Police have in a rare outact come out to apologize to Buganda kingdom and the Catholic Church after firing tear gas at its officials during mass in Mityana.
On Saturday, police in Mityana district fired tear gas to disperse members of the Mbogo clan who had convened at their ancestral site at Mugulu, Ziggoti town council to attend thanksgiving prayers for their elder leader, Gajuule Kayiira Kasibante.
Kasibante served as head of Buganda’s 52 clans for the last seven years until recently when Kabaka Ronald Muwenda Mutebi II replaced him with Omutaka Namwama Augustine Nsereko.
The mass was led by retired Masaka Diocesan bishop, John Baptist Kaggwa, but the function was later disrupted by police and military officers who fired tear gas to block more people from accessing the venue. In the ensuing melee, some elderly persons fainted after inhaling tear gas.

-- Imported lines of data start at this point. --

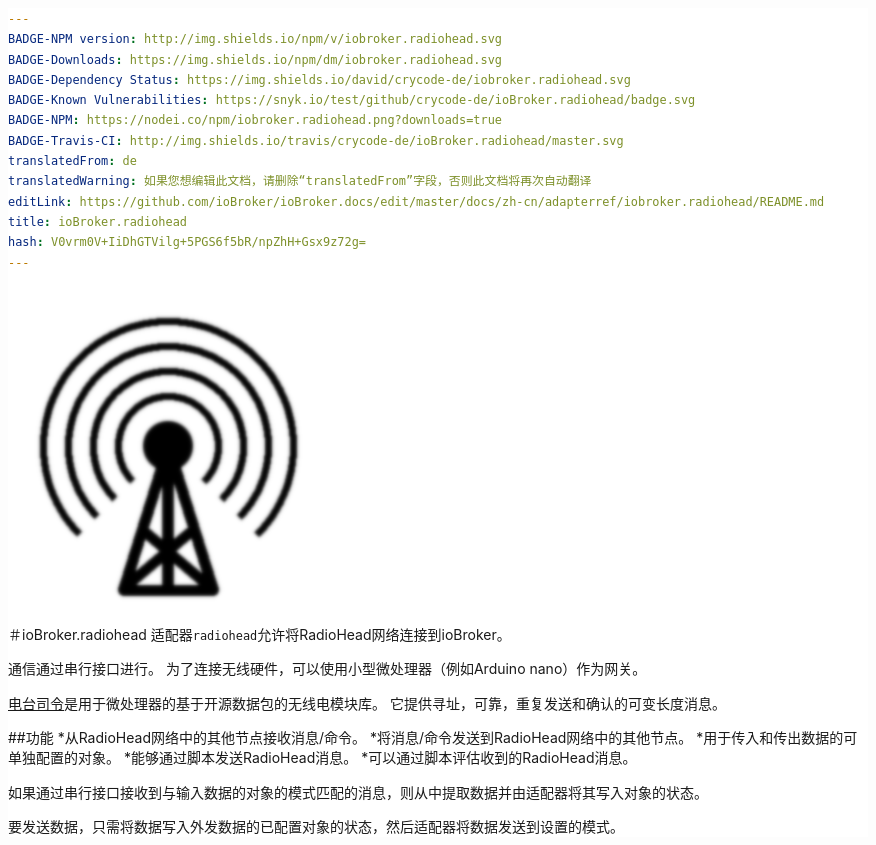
 ```yaml
---
BADGE-NPM version: http://img.shields.io/npm/v/iobroker.radiohead.svg
BADGE-Downloads: https://img.shields.io/npm/dm/iobroker.radiohead.svg
BADGE-Dependency Status: https://img.shields.io/david/crycode-de/iobroker.radiohead.svg
BADGE-Known Vulnerabilities: https://snyk.io/test/github/crycode-de/ioBroker.radiohead/badge.svg
BADGE-NPM: https://nodei.co/npm/iobroker.radiohead.png?downloads=true
BADGE-Travis-CI: http://img.shields.io/travis/crycode-de/ioBroker.radiohead/master.svg
translatedFrom: de
translatedWarning: 如果您想编辑此文档，请删除“translatedFrom”字段，否则此文档将再次自动翻译
editLink: https://github.com/ioBroker/ioBroker.docs/edit/master/docs/zh-cn/adapterref/iobroker.radiohead/README.md
title: ioBroker.radiohead
hash: V0vrm0V+IiDhGTVilg+5PGS6f5bR/npZhH+Gsx9z72g=
---
```

![徽标](../../../de/adapterref/iobroker.radiohead/../../admin/radiohead.png)

＃ioBroker.radiohead
适配器`radiohead`允许将RadioHead网络连接到ioBroker。

通信通过串行接口进行。
为了连接无线硬件，可以使用小型微处理器（例如Arduino nano）作为网关。

[电台司令](http://www.airspayce.com/mikem/arduino/RadioHead/)是用于微处理器的基于开源数据包的无线电模块库。
它提供寻址，可靠，重复发送和确认的可变长度消息。

##功能
*从RadioHead网络中的其他节点接收消息/命令。
*将消息/命令发送到RadioHead网络中的其他节点。
*用于传入和传出数据的可单独配置的对象。
*能够通过脚本发送RadioHead消息。
*可以通过脚本评估收到的RadioHead消息。

如果通过串行接口接收到与输入数据的对象的模式匹配的消息，则从中提取数据并由适配器将其写入对象的状态。

要发送数据，只需将数据写入外发数据的已配置对象的状态，然后适配器将数据发送到设置的模式。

Addressing journalists at the Uganda Media Centre, police spokesman Fred Enanga said police actions were to prevent a big gathering in a bid to prevent further spread of coronavirus in the country.
Enanga said what police did was not intentional - the reason they have come out to apologize to all those who were directly impacted by the teargas including bishop Kaggwa and the cultural leaders from Buganda kingdom at large.
"It was not intentional and that is how we come to apologize to all those who were directly impacted by the tear gas; that is the Catholic Church, the retired bishop Kaggwa and members of the Mbogo clan. We call upon coordination for all forms of religious, all cultural functions should also know that such large gatherings were actually prohibited but regulated because of health and safety is the number one priority during this period," said Enanga.
He was however quick to blame politicians for the incident Mityana MP Francis Zaake and Busujju county MP David Kalwanga among others, who, he said came with a fleet of over 50 boda bodas and youth which resulted into a larger gathering in an uncontrolled setting against the ministry of Health coronavirus guidelines.
"At some stage our officers found themselves confronted by the supporters of these politicians who wanted to gain access to the venue; all other efforts to disperse them failed and the only option left was to deploy teargas," said Enanga.
He says that police had to use teargas to disperse the seemingly violent group, the same tear gas that spread to the venue where the bishop was holding the mass.
Buganda premier, Charles Peter Mayiga condemned the police actions, saying it was not wise to disperse people who were respecting the coronavirus (COVID-19) guidelines.